About this exercise :: Exactly as written, output the lines below starting from the first and ending with the line that contains "hohe Genauigkeit gemein."; omit pictures.

[Stored data entries]
= = = =
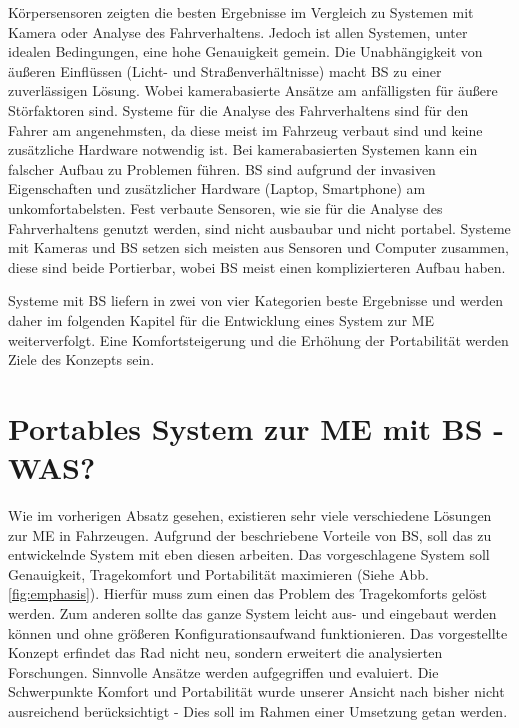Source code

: {Körpersensoren zeigten die besten Ergebnisse im Vergleich zu Systemen mit Kamera oder Analyse des Fahrverhaltens. Jedoch ist allen Systemen, unter idealen Bedingungen, eine hohe Genauigkeit gemein.
Die Unabhängigkeit von äußeren Einflüssen (Licht- und Straßenverhältnisse) macht \acl{BS} zu einer zuverlässigen Lösung. Wobei kamerabasierte Ansätze am anfälligsten für äußere Störfaktoren sind. 
Systeme für die Analyse des Fahrverhaltens sind für den Fahrer am angenehmsten, da diese meist im Fahrzeug verbaut sind und keine zusätzliche Hardware notwendig ist. Bei kamerabasierten Systemen kann ein falscher Aufbau zu Problemen führen. \acl{BS} sind aufgrund der invasiven Eigenschaften und zusätzlicher Hardware (Laptop, Smartphone) am unkomfortabelsten. 
Fest verbaute Sensoren, wie sie für die Analyse des Fahrverhaltens genutzt werden, sind nicht ausbaubar und nicht portabel. Systeme mit Kameras und \acl{BS} setzen sich meisten aus Sensoren und Computer zusammen, diese sind beide Portierbar, wobei \acl{BS} meist einen komplizierteren Aufbau haben.

Systeme mit \acl{BS} liefern in zwei von vier Kategorien beste Ergebnisse und werden daher im folgenden Kapitel für die Entwicklung eines System zur \acl{ME} weiterverfolgt. Eine Komfortsteigerung und die Erhöhung der Portabilität werden Ziele des Konzepts sein.

\section{Portables System zur \acl{ME} mit \acl{BS} - WAS?}
\label{chap:prop}
Wie im vorherigen Absatz gesehen, existieren sehr viele verschiedene Lösungen zur \acl{ME} in Fahrzeugen. Aufgrund der beschriebene Vorteile von \acl{BS}, soll das zu entwickelnde System mit eben diesen arbeiten. Das vorgeschlagene System soll Genauigkeit, Tragekomfort und Portabilität maximieren (Siehe Abb. \ref{fig:emphasis}). Hierfür muss zum einen das Problem des Tragekomforts gelöst werden. Zum anderen sollte das ganze System leicht aus- und eingebaut werden können und ohne größeren Konfigurationsaufwand funktionieren. 
Das vorgestellte Konzept erfindet das Rad nicht neu, sondern erweitert die analysierten Forschungen. Sinnvolle Ansätze werden aufgegriffen und evaluiert. Die Schwerpunkte Komfort und Portabilität wurde unserer Ansicht nach bisher nicht ausreichend berücksichtigt - Dies soll im Rahmen einer Umsetzung getan werden. \\

}
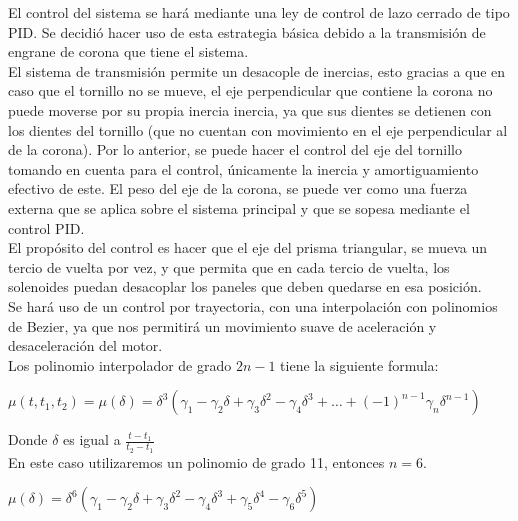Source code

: El control del sistema se hará mediante una ley de control de lazo cerrado de tipo PID. Se decidió hacer uso de esta estrategia básica debido a la transmisión de engrane de corona que tiene el sistema. \\
El sistema de transmisión permite un desacople de inercias, esto gracias a que en caso que el tornillo no se mueve, el eje perpendicular que contiene la corona no puede moverse por su propia inercia inercia, ya que sus dientes se detienen con los dientes del tornillo (que no cuentan con movimiento en el eje perpendicular al de la corona). Por lo anterior, se puede hacer el control del eje del tornillo tomando en cuenta para el control, únicamente la inercia y amortiguamiento efectivo de este. El peso del eje de la corona, se puede ver como una fuerza externa que se aplica sobre el sistema principal y que se sopesa mediante el control PID. \\
El propósito del control es hacer que el eje del prisma triangular, se mueva un tercio de vuelta por vez, y que permita que en cada tercio de vuelta, los solenoides puedan desacoplar los paneles que deben quedarse en esa posición. \\
Se hará uso de un control por trayectoria, con una interpolación con polinomios de Bezier, ya que nos permitirá un movimiento suave de aceleración y desaceleración del motor. \\
Los polinomio interpolador de grado $2n-1$ tiene la siguiente formula:

$\mu(t, t_1, t_2) = \mu(\delta) = \delta^{3}\left(\gamma_1 - \gamma_2\delta + \gamma_3\delta^{2} - \gamma_4\delta^{3} + \dots + \left(-1 \right)^{n-1}\gamma_n\delta^{n-1}  \right)$

Donde $\delta$ es igual a $\frac{t - t_1}{t_2 - t_1}$ \\
En este caso utilizaremos un polinomio de grado 11, entonces $n = 6$.

$\mu(\delta) = \delta^{6}\left(\gamma_1 - \gamma_2\delta + \gamma_3\delta^{2} - \gamma_4\delta^{3}+ \gamma_5\delta^{4} - \gamma_6\delta^{5} \right)$

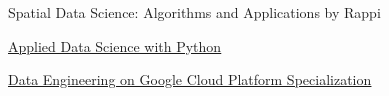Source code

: \begin{coursework}


        {Spatial Data Science: Algorithms and Applications by Rappi}

        {\href{https://www.youracclaim.com/badges/6f524dff-5ffb-42bd-8e32-f4f3ea50e26c/public_url}
        {\underline{Applied Data Science with Python}}}

        {\href{https://www.coursera.org/account/accomplishments/specialization/certificate/3MKRH4BJ5MKQ}
        {\underline{Data Engineering on Google Cloud Platform Specialization}}}

\end{coursework}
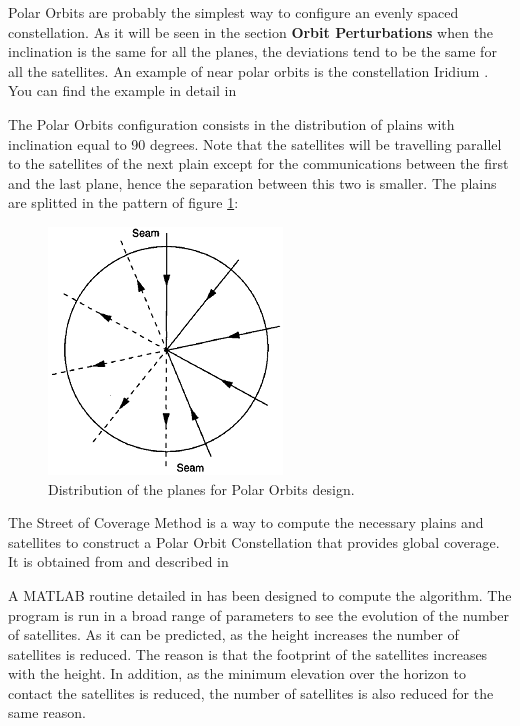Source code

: Polar Orbits are probably the simplest way to configure an evenly spaced constellation. As it will be seen in the section \textbf{Orbit Perturbations} when the inclination is the same for all the planes, the deviations tend to be the same for all the satellites. An example of near polar orbits is the constellation Iridium \cite{Iridium}. You can find the example in detail in \cite[Chapter 3, Section 2]{annex1}

\begin{minipage}{0.45\textwidth}
The Polar Orbits configuration consists in the distribution of plains with inclination equal to 90 degrees. Note that the satellites will be travelling parallel to the satellites of the next plain except for the communications between the first and the last plane, hence the separation between this two is smaller. The plains are splitted in the pattern of figure \ref{fig:polardist}:
\end{minipage}
\vline
\begin{minipage}{0.45\textwidth}
\begin{figure}[H]
\begin{center}
\includegraphics[scale=0.40]{PolarOrbits/planeconfig.png}
\caption{Distribution of the planes for Polar Orbits design.}
\label{fig:polardist}
\end{center}
\end{figure}

\end{minipage}

The Street of Coverage Method is a way to compute the necessary plains and satellites to construct a Polar Orbit Constellation that provides global coverage. It is obtained from 
\cite{Chobotov2002} and described in 
\cite[Chapter 3, Section 3]{annex1}

A MATLAB routine detailed in \cite[Chapter 1, Section 3]{annex6} has been designed to compute the  algorithm. The program is run in a broad range of parameters to see the evolution of the number of satellites. As it can be predicted, as the height increases the number of satellites is reduced. The reason is that the footprint of the satellites increases with the height. In addition, as the minimum elevation over the horizon to contact the satellites is reduced, the number of satellites is also reduced for the same reason. 

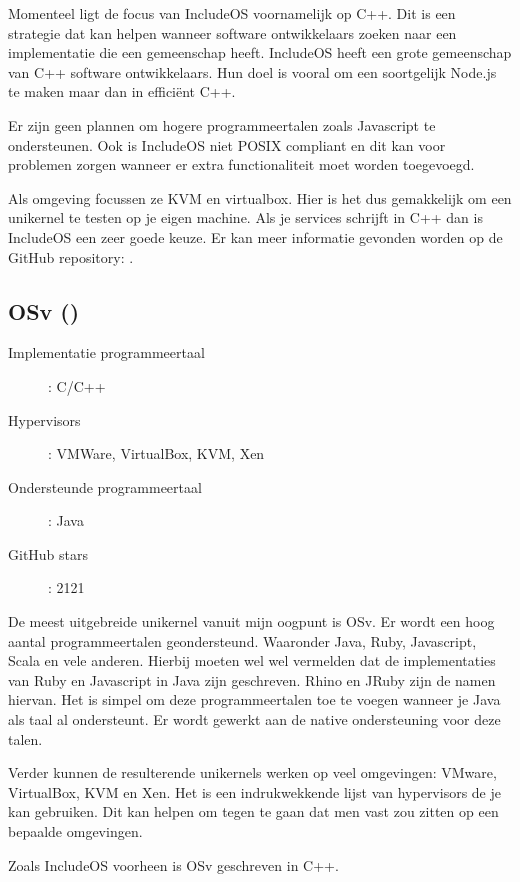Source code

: \documentclass[pdftex,a4paper,12pt,twoside]{report}
\begin{document}
Momenteel ligt de focus van IncludeOS voornamelijk op C++. Dit is een strategie dat kan helpen wanneer software ontwikkelaars zoeken naar een implementatie die een gemeenschap heeft. IncludeOS heeft een grote gemeenschap van C++ software ontwikkelaars. Hun doel is vooral om een soortgelijk Node.js te maken maar dan in efficiënt C++.

Er zijn geen plannen om hogere programmeertalen zoals Javascript te ondersteunen. Ook is IncludeOS niet POSIX compliant en dit kan voor problemen zorgen wanneer er extra functionaliteit moet worden toegevoegd.

Als omgeving focussen ze KVM en virtualbox. Hier is het dus gemakkelijk om een unikernel te testen op je eigen machine. Als je services schrijft in C++ dan is IncludeOS een zeer goede keuze. Er kan meer informatie gevonden worden op de GitHub repository: \cite{oslo_and_akershus_university_college_hioa-cs/includeos_????}.

\subsection{OSv (\cite{cloudius-systems/osv_0000})}

\begin{description}
  \item [Implementatie programmeertaal]: C/C++
  \item [Hypervisors]: VMWare, VirtualBox, KVM, Xen
  \item [Ondersteunde programmeertaal]: Java
  \item [GitHub stars]: 2121
\end{description}

De meest uitgebreide unikernel vanuit mijn oogpunt is OSv. Er wordt een hoog aantal programmeertalen geondersteund. Waaronder Java, Ruby, Javascript, Scala en vele anderen. Hierbij moeten wel wel vermelden dat de implementaties van Ruby en Javascript in Java zijn geschreven. Rhino en JRuby zijn de namen hiervan. Het is simpel om deze programmeertalen toe te voegen wanneer je Java als taal al ondersteunt. Er wordt gewerkt aan de native ondersteuning voor deze talen.

Verder kunnen de resulterende unikernels werken op veel omgevingen: VMware, VirtualBox, KVM en Xen. Het is een indrukwekkende lijst van hypervisors de je kan gebruiken. Dit kan helpen om tegen te gaan dat men vast zou zitten op een bepaalde omgevingen.

Zoals IncludeOS voorheen is OSv geschreven in C++.
\end{document}
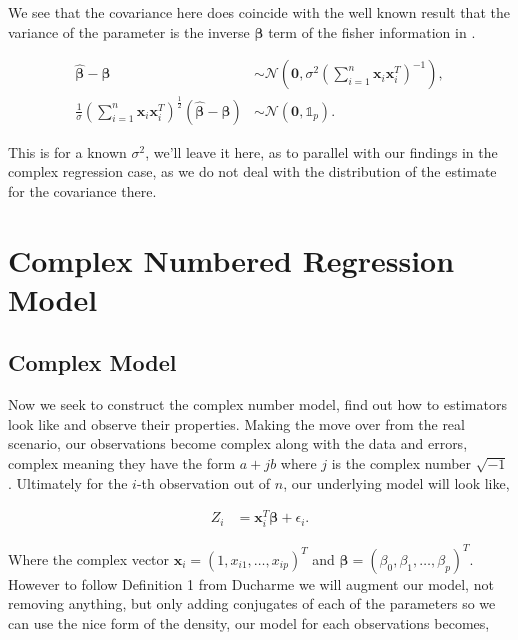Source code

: \documentclass[honours,12pt]{unswthesis}
\numberwithin{equation}{section}
\begin{document}
We see that the covariance here does coincide with the well known result that the variance of the parameter is the inverse $\bm{\beta}$ term of the fisher information in .

\begin{align*}
	\widehat{\bm{\beta}} - \bm{\beta} &\sim \mathcal{N} \left( \mathbf{0}, \sigma^{2} \left( \sum_{i = 1}^{n} \mathbf{x}_{i} \mathbf{x}_{i}^{T} \right)^{-1} \right), \\
	\frac{1}{\sigma} \left( \sum_{i = 1}^{n} \mathbf{x}_{i} \mathbf{x}_{i}^{T} \right)^{\frac{1}{2}} \left( \widehat{\bm{\beta}} - \bm{\beta} \right) &\sim \mathcal{N} \left( \mathbf{0}, \mathbb{1}_{p} \right).
\end{align*}

\noindent This is for a known $\sigma^{2}$, we'll leave it here, as to parallel with our findings in the complex regression case, as we do not deal with the distribution of the estimate for the covariance there.

\chapter{Complex Numbered Regression Model}

\section{Complex Model}

Now we seek to construct the complex number model, find out how to estimators look like and observe their properties. Making the move over from the real scenario, our observations become complex along with the data and errors, complex meaning they have the form $a+jb$ where $j$ is the complex number $\sqrt{-1}$. Ultimately for the $i$-th observation out of $n$, our underlying model will look like,

\begin{align*}
	Z_{i} &= \mathbf{x}_{i}^{T}\bm{\beta} + \epsilon_{i}.
\end{align*}

\noindent Where the complex vector $\mathbf{x}_{i} = \left( 1, x_{i1},  \hdots , x_{ip} \right)^{T}$ and $\bm{\beta} = \left( \beta_{0}, \beta_{1},  \hdots,  \beta_{p}\right)^{T}$. However to follow Definition 1 from Ducharme \cite{ducharme2016} we will augment our model, not removing anything, but only adding conjugates of each of the parameters so we can use the nice form of the density, our model for each observations becomes,
\end{document}
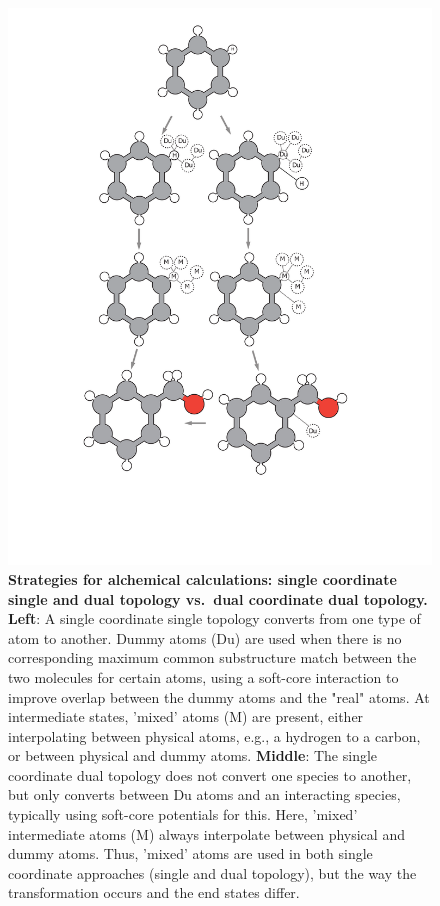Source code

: \documentclass[9pt,bestpractices]{livecoms}
\begin{document}
\begin{figure}
    \includegraphics[width=0.95\columnwidth]{figures/fig3_topol/Figure.pdf}
    \caption{\textbf{Strategies for alchemical calculations: single coordinate single and dual topology vs.\ dual coordinate dual topology.} \textbf{Left}: A single coordinate single topology converts from one type of atom to another. Dummy atoms (Du) are used when there is no corresponding maximum common substructure match between the two molecules for certain atoms, using a soft-core interaction to improve overlap between the dummy atoms and the "real" atoms. At intermediate states, 'mixed' atoms (M) are present, either interpolating between physical atoms, e.g., a hydrogen to a carbon, or between physical and dummy atoms.  \textbf{Middle}: The single coordinate dual topology does not convert one species to another, but only converts between Du atoms and an interacting species, typically using soft-core potentials for this. Here, 'mixed' intermediate atoms (M) always interpolate between physical and dummy atoms. Thus, 'mixed' atoms are used in both single coordinate approaches (single and dual topology), but the way the transformation occurs and the end states differ.
}
\end{figure}
\end{document}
= = = =
Response below ::
Source code

: {Körpersensoren zeigten die besten Ergebnisse im Vergleich zu Systemen mit Kamera oder Analyse des Fahrverhaltens. Jedoch ist allen Systemen, unter idealen Bedingungen, eine hohe Genauigkeit gemein.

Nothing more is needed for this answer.